Duarte y la deriva

  • Jorge Morales

El espectáculo patético en el que se ha visto envuelto el gobernador Javier Duarte de Ochoa en los últimos días, acorralado y aborrecido por la opinión pública generalizada, incluso a nivel nacional, cada vez más hastiada y enfurecida por sus torpezas y abusos, en el ejercicio del poder, no deja de ser una evidencia de cómo se ha ido empalmando, al paso del tiempo, con una exactitud desconcertante, el escenario de una desastre anunciado al final de su administración, como secuela emprendida por Fidel Herrera un sexenio anterior.

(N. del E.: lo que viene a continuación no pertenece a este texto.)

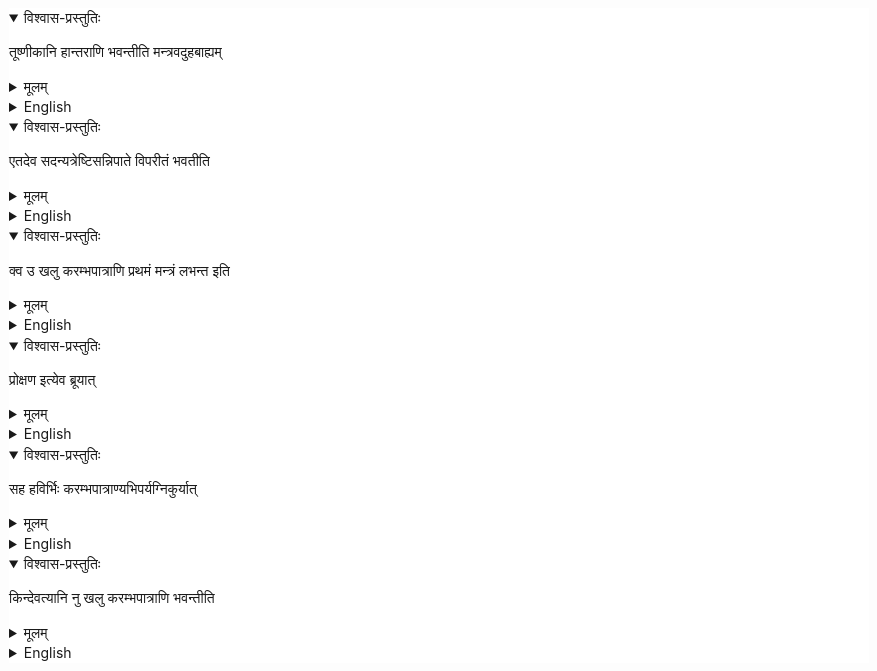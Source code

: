 

<details open><summary>विश्वास-प्रस्तुतिः</summary>

तूष्णीकानि हान्तराणि भवन्तीति मन्त्रवदुहबाह्यम्
</details>

<details><summary>मूलम्</summary></details>

<details><summary>English</summary></details>



<details open><summary>विश्वास-प्रस्तुतिः</summary>

एतदेव सदन्यत्रेष्टिसन्निपाते विपरीतं भवतीति
</details>

<details><summary>मूलम्</summary></details>

<details><summary>English</summary></details>



<details open><summary>विश्वास-प्रस्तुतिः</summary>

क्व उ खलु करम्भपात्राणि प्रथमं मन्त्रं लभन्त इति
</details>

<details><summary>मूलम्</summary></details>

<details><summary>English</summary></details>



<details open><summary>विश्वास-प्रस्तुतिः</summary>

प्रोक्षण इत्येव ब्रूयात्
</details>

<details><summary>मूलम्</summary></details>

<details><summary>English</summary></details>



<details open><summary>विश्वास-प्रस्तुतिः</summary>

सह हविर्भिः करम्भपात्राण्यभिपर्यग्निकुर्यात्
</details>

<details><summary>मूलम्</summary></details>

<details><summary>English</summary></details>



<details open><summary>विश्वास-प्रस्तुतिः</summary>

किन्देवत्यानि नु खलु करम्भपात्राणि भवन्तीति
</details>

<details><summary>मूलम्</summary></details>

<details><summary>English</summary></details>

Desde el inicio de la misma, paso a paso, día tras día, el gobernador ha cincelado, con una paciencia y obcecación sin parangón, sin ayuda de por medio y por mérito propio, apenas aupado por su predecesor, el naufragio de un gobierno que se colapsa, no sólo en lo económico, financiero, político, sino en uno de los ámbitos más sensibles para la sociedad: la seguridad, que lacera especialmente al gremio periodístico.

El reciente asesinato de Rubén Espinosa, si bien ocurrido en el Distrito Federal y aparentemente por razones ajenas al ejercicio periodístico, según los resultados preeliminares de las investigaciones, no puede sustraerse, y mucho menos desvincularse, del escenario veracruzano como se ha pretendido, inútilmente, hacer creer desde la atalaya de opinadores mas o menos interesados.

Porque nada de lo ocurrido puede explicarse sin el efecto boomerang que se ha producido como consecuencia directa del discurso cínico, bobo y autocomplaciente, de que Veracruz es un remanso de paz y estabilidad, en el que se prodiga justicia,  y se respeta la libertad de expresión, envuelto en una burbuja que se estrella palmariamente contra el muro de la realidad.

Javier Duarte, quiso, en un afán desesperado, ser temible y temido, antes que amado, a la deriva en un autismo egoísta alimentado por su corte de corifeos, apoyándose en la fuerza bruta de una aparato policíaco y paramilitar, que trasmina corrupción, podredumbre y violencia, y sembró odios y rencores, pero sobre todo, fama.

Esa que ahora se le revierte y se le ha venido encima como un alud de repudio.

Y todo esto no pasaría de ser ridículo y hasta anecdótico si no fuera porque sus consecuencias son tangiblemente funestas.

La herencia y la cauda de muerte detonada por la clase en el poder -y de todo un sistema corrupto que lo arropa-, temo decirlo, no se apagará ni hoy, ni mañana, ni al finalizar su sexenio.

Pero cada muerte absurda será un oportunidad para desandar el camino y lo mejor es empezar mientras podamos, en la trinchera que nos toque, esperanzados en que el futuro promisorio de un país democrático, con justicia, sólo será obra material de la fe, del sacrificio y esfuerzo, que abriguemos en nuestros corazones.